Segment Start: The input

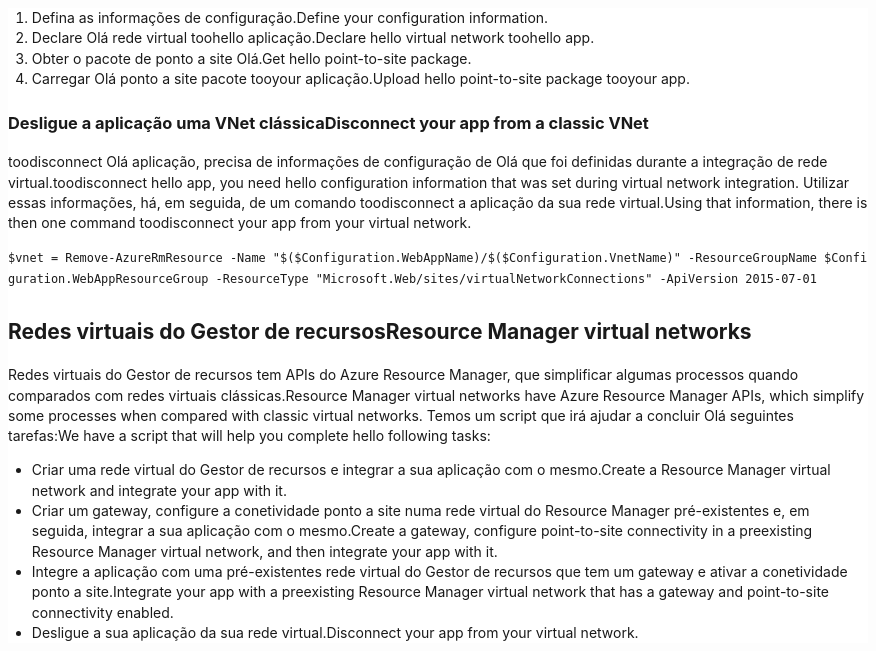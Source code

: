 1. <span data-ttu-id="3a339-181">Defina as informações de configuração.</span><span class="sxs-lookup"><span data-stu-id="3a339-181">Define your configuration information.</span></span>
2. <span data-ttu-id="3a339-182">Declare Olá rede virtual toohello aplicação.</span><span class="sxs-lookup"><span data-stu-id="3a339-182">Declare hello virtual network toohello app.</span></span>
3. <span data-ttu-id="3a339-183">Obter o pacote de ponto a site Olá.</span><span class="sxs-lookup"><span data-stu-id="3a339-183">Get hello point-to-site package.</span></span>
4. <span data-ttu-id="3a339-184">Carregar Olá ponto a site pacote tooyour aplicação.</span><span class="sxs-lookup"><span data-stu-id="3a339-184">Upload hello point-to-site package tooyour app.</span></span>

### <a name="disconnect-your-app-from-a-classic-vnet"></a><span data-ttu-id="3a339-185">Desligue a aplicação uma VNet clássica</span><span class="sxs-lookup"><span data-stu-id="3a339-185">Disconnect your app from a classic VNet</span></span>
<span data-ttu-id="3a339-186">toodisconnect Olá aplicação, precisa de informações de configuração de Olá que foi definidas durante a integração de rede virtual.</span><span class="sxs-lookup"><span data-stu-id="3a339-186">toodisconnect hello app, you need hello configuration information that was set during virtual network integration.</span></span> <span data-ttu-id="3a339-187">Utilizar essas informações, há, em seguida, de um comando toodisconnect a aplicação da sua rede virtual.</span><span class="sxs-lookup"><span data-stu-id="3a339-187">Using that information, there is then one command toodisconnect your app from your virtual network.</span></span>

    $vnet = Remove-AzureRmResource -Name "$($Configuration.WebAppName)/$($Configuration.VnetName)" -ResourceGroupName $Configuration.WebAppResourceGroup -ResourceType "Microsoft.Web/sites/virtualNetworkConnections" -ApiVersion 2015-07-01

## <a name="resource-manager-virtual-networks"></a><span data-ttu-id="3a339-188">Redes virtuais do Gestor de recursos</span><span class="sxs-lookup"><span data-stu-id="3a339-188">Resource Manager virtual networks</span></span>
<span data-ttu-id="3a339-189">Redes virtuais do Gestor de recursos tem APIs do Azure Resource Manager, que simplificar algumas processos quando comparados com redes virtuais clássicas.</span><span class="sxs-lookup"><span data-stu-id="3a339-189">Resource Manager virtual networks have Azure Resource Manager APIs, which simplify some processes when compared with classic virtual networks.</span></span> <span data-ttu-id="3a339-190">Temos um script que irá ajudar a concluir Olá seguintes tarefas:</span><span class="sxs-lookup"><span data-stu-id="3a339-190">We have a script that will help you complete hello following tasks:</span></span>

* <span data-ttu-id="3a339-191">Criar uma rede virtual do Gestor de recursos e integrar a sua aplicação com o mesmo.</span><span class="sxs-lookup"><span data-stu-id="3a339-191">Create a Resource Manager virtual network and integrate your app with it.</span></span>
* <span data-ttu-id="3a339-192">Criar um gateway, configure a conetividade ponto a site numa rede virtual do Resource Manager pré-existentes e, em seguida, integrar a sua aplicação com o mesmo.</span><span class="sxs-lookup"><span data-stu-id="3a339-192">Create a gateway, configure point-to-site connectivity in a preexisting Resource Manager virtual network, and then integrate your app with it.</span></span>
* <span data-ttu-id="3a339-193">Integre a aplicação com uma pré-existentes rede virtual do Gestor de recursos que tem um gateway e ativar a conetividade ponto a site.</span><span class="sxs-lookup"><span data-stu-id="3a339-193">Integrate your app with a preexisting Resource Manager virtual network that has a gateway and point-to-site connectivity enabled.</span></span>
* <span data-ttu-id="3a339-194">Desligue a sua aplicação da sua rede virtual.</span><span class="sxs-lookup"><span data-stu-id="3a339-194">Disconnect your app from your virtual network.</span></span>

Segment End: The input

From the records above, quote only the lines running from the line with "your configuration information.</span></span>" to the line with "hello point-to-site package.</span></span>", both lines included.

◆ Written answer:
: 1. <span data-ttu-id="3a339-181">Defina as informações de configuração.</span><span class="sxs-lookup"><span data-stu-id="3a339-181">Define your configuration information.</span></span>
2. <span data-ttu-id="3a339-182">Declare Olá rede virtual toohello aplicação.</span><span class="sxs-lookup"><span data-stu-id="3a339-182">Declare hello virtual network toohello app.</span></span>
3. <span data-ttu-id="3a339-183">Obter o pacote de ponto a site Olá.</span><span class="sxs-lookup"><span data-stu-id="3a339-183">Get hello point-to-site package.</span></span>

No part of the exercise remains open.